Assaf Namer was fighting with the Israeli army when he was killed along with seven other soldiers during a fierce battle in Bint Jbeil.
Sergeant Namer, whose family lives in Sydney, was born in Israel but moved to Australia with his family when he was 10.
Acording to Israeli media reports, the Australian citizen moved back to Israel two and a half years ago to enlist in the army.
He is the first Australian killed in the war between Israel and Hebollah guerrillas, which began two weeks ago and which has claimed nearly 500 lives.
Sgt Namer's sister and mother left Sydney today on their way to Israel.
The Australian was due to be discharged from the army within a month and planned to settle down in Israel with his Tel Aviv-based girlfriend.
Yesterday's deaths of the nine Israeli soldiers was highest death toll since Israel's massive offensive was launched 15 days ago.
The ninth Israeli military death was not far from the nearby hilltop village of Marun al-Ras, which the army said it had taken control of on Saturday.
Twenty-two soldiers were injured in the fighting in the Lebanese border town of Bint Jbeil, which is a Hezbollah military stronghold.
Israel presses on in Lebanon
The fierce exchanges came as Israel sought to press its ground incursion into south Lebanon after meeting tough resistance.
According to police and militant groups in Lebanon, two Hezbollah fighters were killed and eight civilians wounded in the violence.
Israel also carried out new air strikes against the southern port city of Tyre, with rescue officials warning that dozens of people were trapped under rubble.
In separate fighting in the Gaza Strip also on Wednesday, Israeli forces killed at least 23 Palestinians.
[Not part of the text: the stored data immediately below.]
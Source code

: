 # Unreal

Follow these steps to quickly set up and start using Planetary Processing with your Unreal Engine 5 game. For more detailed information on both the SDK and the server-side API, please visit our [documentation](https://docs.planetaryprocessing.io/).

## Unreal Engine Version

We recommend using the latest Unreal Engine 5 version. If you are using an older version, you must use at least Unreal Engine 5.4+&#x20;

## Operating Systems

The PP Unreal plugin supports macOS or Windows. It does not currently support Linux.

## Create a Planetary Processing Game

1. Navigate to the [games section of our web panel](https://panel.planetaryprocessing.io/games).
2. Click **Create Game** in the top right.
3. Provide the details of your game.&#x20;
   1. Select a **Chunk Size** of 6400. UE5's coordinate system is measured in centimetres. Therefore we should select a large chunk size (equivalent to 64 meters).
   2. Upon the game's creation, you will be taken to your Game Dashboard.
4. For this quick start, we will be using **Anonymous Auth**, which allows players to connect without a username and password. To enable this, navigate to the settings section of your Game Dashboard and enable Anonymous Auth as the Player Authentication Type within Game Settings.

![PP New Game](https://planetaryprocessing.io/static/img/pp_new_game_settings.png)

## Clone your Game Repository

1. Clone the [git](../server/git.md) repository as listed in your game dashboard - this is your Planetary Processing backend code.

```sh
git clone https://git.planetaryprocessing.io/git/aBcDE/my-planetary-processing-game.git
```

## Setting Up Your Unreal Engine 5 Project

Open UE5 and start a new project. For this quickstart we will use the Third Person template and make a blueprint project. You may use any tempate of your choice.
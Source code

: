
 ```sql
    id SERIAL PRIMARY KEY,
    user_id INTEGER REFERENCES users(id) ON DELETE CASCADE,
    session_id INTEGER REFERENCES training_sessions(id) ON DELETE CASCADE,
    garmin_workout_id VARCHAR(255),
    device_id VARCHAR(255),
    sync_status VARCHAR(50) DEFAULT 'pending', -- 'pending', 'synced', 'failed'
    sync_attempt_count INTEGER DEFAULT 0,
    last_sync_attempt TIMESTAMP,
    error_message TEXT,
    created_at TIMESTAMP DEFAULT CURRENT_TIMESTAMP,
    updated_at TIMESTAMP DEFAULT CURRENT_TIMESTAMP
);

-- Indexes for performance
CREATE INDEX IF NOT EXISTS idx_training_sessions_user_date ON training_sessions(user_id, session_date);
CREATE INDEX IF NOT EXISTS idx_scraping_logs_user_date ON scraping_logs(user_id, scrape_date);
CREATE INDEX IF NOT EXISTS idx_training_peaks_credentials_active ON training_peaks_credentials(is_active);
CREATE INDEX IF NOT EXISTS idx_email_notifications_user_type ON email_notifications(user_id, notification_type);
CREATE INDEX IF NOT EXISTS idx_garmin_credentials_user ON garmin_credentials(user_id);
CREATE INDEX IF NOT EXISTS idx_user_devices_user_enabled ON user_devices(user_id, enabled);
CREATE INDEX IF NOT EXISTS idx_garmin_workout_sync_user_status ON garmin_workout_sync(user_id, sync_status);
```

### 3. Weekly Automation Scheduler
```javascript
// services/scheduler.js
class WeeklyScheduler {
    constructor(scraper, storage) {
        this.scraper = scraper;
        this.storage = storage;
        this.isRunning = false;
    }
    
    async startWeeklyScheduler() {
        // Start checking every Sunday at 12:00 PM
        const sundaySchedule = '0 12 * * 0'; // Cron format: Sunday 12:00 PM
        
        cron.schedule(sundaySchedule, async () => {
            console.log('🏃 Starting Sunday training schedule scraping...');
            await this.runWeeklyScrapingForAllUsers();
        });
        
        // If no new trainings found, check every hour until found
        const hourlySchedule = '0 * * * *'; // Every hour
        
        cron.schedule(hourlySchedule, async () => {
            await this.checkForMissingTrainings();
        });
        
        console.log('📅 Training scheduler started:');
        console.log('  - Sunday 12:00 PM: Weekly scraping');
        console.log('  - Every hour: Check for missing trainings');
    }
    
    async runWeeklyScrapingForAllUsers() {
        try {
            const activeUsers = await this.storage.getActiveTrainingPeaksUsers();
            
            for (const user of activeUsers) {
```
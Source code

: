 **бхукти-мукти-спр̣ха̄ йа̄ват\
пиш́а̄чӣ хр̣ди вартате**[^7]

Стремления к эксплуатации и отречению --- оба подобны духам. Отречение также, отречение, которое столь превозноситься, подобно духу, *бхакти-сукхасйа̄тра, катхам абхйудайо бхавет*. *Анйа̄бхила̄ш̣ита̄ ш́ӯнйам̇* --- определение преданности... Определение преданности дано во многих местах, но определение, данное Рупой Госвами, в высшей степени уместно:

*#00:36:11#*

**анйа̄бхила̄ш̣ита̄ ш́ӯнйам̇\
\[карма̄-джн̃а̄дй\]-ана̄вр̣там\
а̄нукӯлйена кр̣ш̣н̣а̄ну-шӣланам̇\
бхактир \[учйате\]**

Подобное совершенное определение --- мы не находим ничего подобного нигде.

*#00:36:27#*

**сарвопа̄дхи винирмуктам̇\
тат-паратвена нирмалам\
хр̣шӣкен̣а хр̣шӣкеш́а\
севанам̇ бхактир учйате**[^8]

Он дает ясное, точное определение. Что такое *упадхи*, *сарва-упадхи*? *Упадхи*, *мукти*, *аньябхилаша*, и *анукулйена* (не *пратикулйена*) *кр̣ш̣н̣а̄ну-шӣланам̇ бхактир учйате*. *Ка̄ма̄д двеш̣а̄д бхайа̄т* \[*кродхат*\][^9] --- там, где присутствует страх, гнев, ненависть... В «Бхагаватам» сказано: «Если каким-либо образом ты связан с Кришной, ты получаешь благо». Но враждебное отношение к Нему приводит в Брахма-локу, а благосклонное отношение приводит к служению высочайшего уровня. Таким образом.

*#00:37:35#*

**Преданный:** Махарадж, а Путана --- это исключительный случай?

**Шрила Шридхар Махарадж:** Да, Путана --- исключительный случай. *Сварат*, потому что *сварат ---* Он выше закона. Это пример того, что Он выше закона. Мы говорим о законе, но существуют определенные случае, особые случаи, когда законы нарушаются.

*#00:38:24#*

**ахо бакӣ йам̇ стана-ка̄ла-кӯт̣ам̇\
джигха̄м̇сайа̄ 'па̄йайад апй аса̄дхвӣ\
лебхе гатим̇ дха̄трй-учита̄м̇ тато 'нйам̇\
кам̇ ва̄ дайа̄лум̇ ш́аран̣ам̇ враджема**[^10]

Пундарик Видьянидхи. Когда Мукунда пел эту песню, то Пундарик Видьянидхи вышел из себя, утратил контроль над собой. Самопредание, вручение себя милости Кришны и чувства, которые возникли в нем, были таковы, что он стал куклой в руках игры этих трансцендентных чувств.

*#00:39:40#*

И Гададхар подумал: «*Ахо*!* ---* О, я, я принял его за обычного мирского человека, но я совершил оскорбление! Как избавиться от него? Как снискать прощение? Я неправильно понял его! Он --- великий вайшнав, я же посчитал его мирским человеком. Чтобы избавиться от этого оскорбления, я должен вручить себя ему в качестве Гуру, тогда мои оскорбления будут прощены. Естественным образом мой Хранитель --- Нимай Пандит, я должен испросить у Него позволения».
Israel launched the offensive against Lebanon on July 12 in response to Hezbollah killing eight Israeli soldiers and seizing another two in a cross-border attack.
Haifa under seige
Israeli medical sources said at least six people were wounded, one seriously, after a fresh barrage of Hezbollah rockets slammed into the northern Israeli city of Haifa on Wednesday.
More than 125 missiles hit the port of Haifa and other parts of northern Israel, with at least 11 rockets landing in the town of Carmiel.
Hezbollah rockets have killed 18 civilians across northern Israel since the conflict erupted.
Violence in Gaza continues
On the nation’s second front, Israel pounded the Gaza Strip on Wednesday with air strikes and artillery killing 24 Palestinians, including a baby and two toddlers.
It was the deadliest day in the territory for two weeks and came just after Palestinian president Mahmud Abbas demanded an immediate ceasefire to Israel's offensive.
At least seven of the dead were militants, including four from the armed wing of the governing Hamas and another from the Popular Resistance Committees.
But a seven-month-old Palestinian baby girl was also killed, along with two three-year-old girls and a 17-year-old boy.
Medics said most of the bodies brought into hospital after the attacks were ripped to pieces. Paramedics took at least 69 wounded people away for treatment, including two journalists working for Palestine TV.
An Israeli military spokesman said the air force had carried out more than a dozen air strikes targeting "armed gunmen" east of Gaza City as troops mounted a fresh incursion in the outer fringes of the largest Palestinian city.
Isreal’s launched the offensive in the Gaza Strip with the twin purposes of retrieving captured soldier, Corporal Gilad Shalit and stopping rocket attacks.
At least 140 Palestinians have now been killed in the four-week assault that has been increasingly sidelined as the world focuses on a deadlier conflict in Lebanon.
Offensive to continue: Israeli General
General Udi Adam, Israel's commander in the north, warned that the blitz against Lebanon would continue for "several more weeks".
He said the troops were killed after being "ambushed by dozens of Hezbollah fighters" around Bint Jbeil.
Two elite infantry regiments were conducting the offensive backed by armored personnel carriers and air force, he said.
"Today is a difficult day and I regret to say that there will be more like it," Israel's commander in the north said. "But... dozens of terrorists have been killed."
Lebanese security sources confirmed that guerrillas ambushed an Israeli force advancing on the town, 4 kilometers from the frontier.
Hezbollah sources said the Israeli force was cut off and most of its vehicles were destroyed. "Our men can hear the screams of their wounded calling for help," one source said.
Civilians still trapped in southern Lebanon
The UN peacekeeping force in Lebanon said there were still a number of civilians caught in the crossfire and stranded in three towns, including Bint Jbeil.
Meanwhile, police said an Israeli air strike destroyed a three-storey house in the border village of Yarun, close to Bint Jbeil, burying 10 civilians, including children, under the rubble.
It was not immediately known if all the civilians were killed.
Over 1,000 inhabitants of eight Lebanese villages close to the Israeli border and Bint Jbeil were desperately fleeing their homes en masse Wednesday after being given a three-hour ultimatum to leave by the Israeli army.